Instructions to follow :: Every record below should be transcribed exactly. Omit the images.

Dataset records

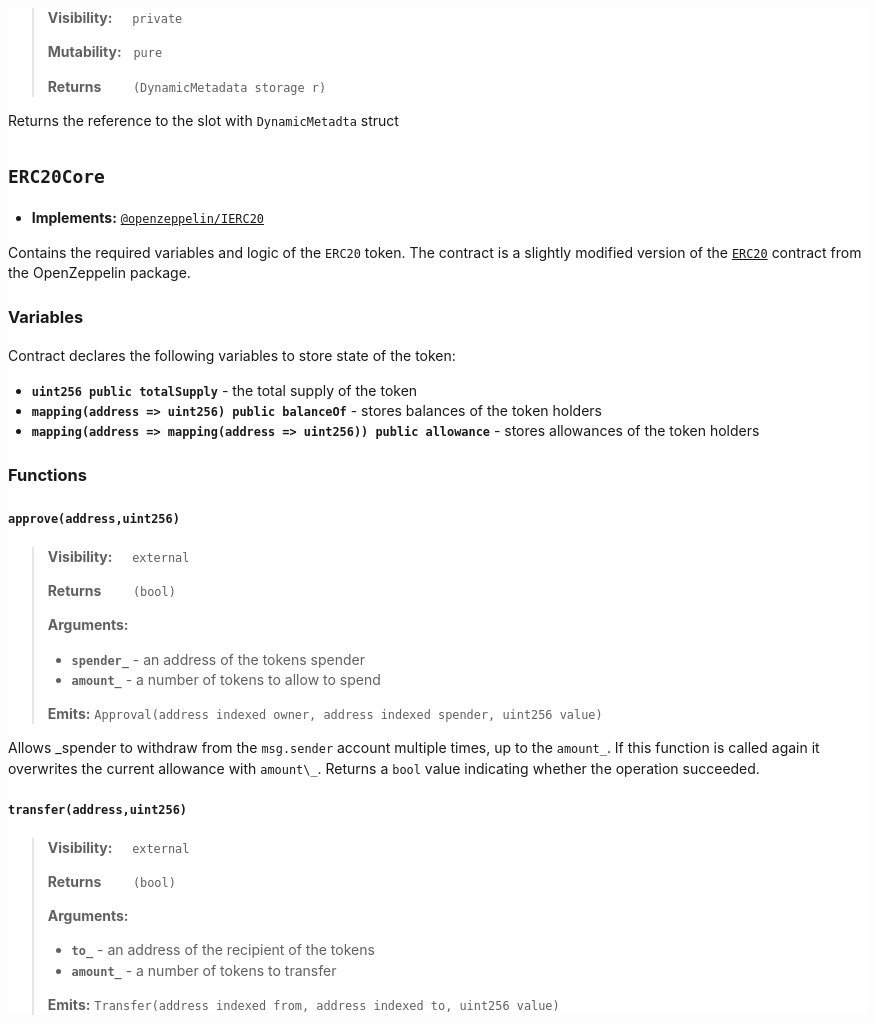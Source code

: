 > **Visibility:** &nbsp;&nbsp;&nbsp; `private`
>
> **Mutability:** &nbsp; `pure`
>
> **Returns** &nbsp;&nbsp;&nbsp;&nbsp;&nbsp;&nbsp; `(DynamicMetadata storage r)`

Returns the reference to the slot with `DynamicMetadta` struct

## `ERC20Core`

- **Implements:** [`@openzeppelin/IERC20`](https://github.com/OpenZeppelin/openzeppelin-contracts/blob/d4fb3a89f9d0a39c7ee6f2601d33ffbf30085322/contracts/token/ERC20/IERC20.sol)

Contains the required variables and logic of the `ERC20` token. The contract is a slightly modified version of the [`ERC20`](https://github.com/OpenZeppelin/openzeppelin-contracts/blob/d4fb3a89f9d0a39c7ee6f2601d33ffbf30085322/contracts/token/ERC20/ERC20.sol) contract from the OpenZeppelin package.

### Variables

Contract declares the following variables to store state of the token:

- **`uint256 public totalSupply`** - the total supply of the token
- **`mapping(address => uint256) public balanceOf`** - stores balances of the token holders
- **`mapping(address => mapping(address => uint256)) public allowance`** - stores allowances of the token holders

### Functions

#### `approve(address,uint256)`

> **Visibility:** &nbsp;&nbsp;&nbsp; `external`
>
> **Returns** &nbsp;&nbsp;&nbsp;&nbsp;&nbsp;&nbsp; `(bool)`
>
> **Arguments:**
>
> - **`spender_`** - an address of the tokens spender
> - **`amount_`** - a number of tokens to allow to spend
>
> **Emits:** `Approval(address indexed owner, address indexed spender, uint256 value)`

Allows _spender to withdraw from the `msg.sender` account multiple times, up to the `amount_`. If this function is called again it overwrites the current allowance with `amount\_`. Returns a `bool` value indicating whether the operation succeeded.

#### `transfer(address,uint256)`

> **Visibility:** &nbsp;&nbsp;&nbsp; `external`
>
> **Returns** &nbsp;&nbsp;&nbsp;&nbsp;&nbsp;&nbsp; `(bool)`
>
> **Arguments:**
>
> - **`to_`** - an address of the recipient of the tokens
> - **`amount_`** - a number of tokens to transfer
>
> **Emits:** `Transfer(address indexed from, address indexed to, uint256 value)`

Answer ::
Source code

: > **Visibility:** &nbsp;&nbsp;&nbsp; `private`
>
> **Mutability:** &nbsp; `pure`
>
> **Returns** &nbsp;&nbsp;&nbsp;&nbsp;&nbsp;&nbsp; `(DynamicMetadata storage r)`

Returns the reference to the slot with `DynamicMetadta` struct

## `ERC20Core`

- **Implements:** [`@openzeppelin/IERC20`](https://github.com/OpenZeppelin/openzeppelin-contracts/blob/d4fb3a89f9d0a39c7ee6f2601d33ffbf30085322/contracts/token/ERC20/IERC20.sol)

Contains the required variables and logic of the `ERC20` token. The contract is a slightly modified version of the [`ERC20`](https://github.com/OpenZeppelin/openzeppelin-contracts/blob/d4fb3a89f9d0a39c7ee6f2601d33ffbf30085322/contracts/token/ERC20/ERC20.sol) contract from the OpenZeppelin package.

### Variables

Contract declares the following variables to store state of the token:

- **`uint256 public totalSupply`** - the total supply of the token
- **`mapping(address => uint256) public balanceOf`** - stores balances of the token holders
- **`mapping(address => mapping(address => uint256)) public allowance`** - stores allowances of the token holders

### Functions

#### `approve(address,uint256)`

> **Visibility:** &nbsp;&nbsp;&nbsp; `external`
>
> **Returns** &nbsp;&nbsp;&nbsp;&nbsp;&nbsp;&nbsp; `(bool)`
>
> **Arguments:**
>
> - **`spender_`** - an address of the tokens spender
> - **`amount_`** - a number of tokens to allow to spend
>
> **Emits:** `Approval(address indexed owner, address indexed spender, uint256 value)`

Allows _spender to withdraw from the `msg.sender` account multiple times, up to the `amount_`. If this function is called again it overwrites the current allowance with `amount\_`. Returns a `bool` value indicating whether the operation succeeded.

#### `transfer(address,uint256)`

> **Visibility:** &nbsp;&nbsp;&nbsp; `external`
>
> **Returns** &nbsp;&nbsp;&nbsp;&nbsp;&nbsp;&nbsp; `(bool)`
>
> **Arguments:**
>
> - **`to_`** - an address of the recipient of the tokens
> - **`amount_`** - a number of tokens to transfer
>
> **Emits:** `Transfer(address indexed from, address indexed to, uint256 value)`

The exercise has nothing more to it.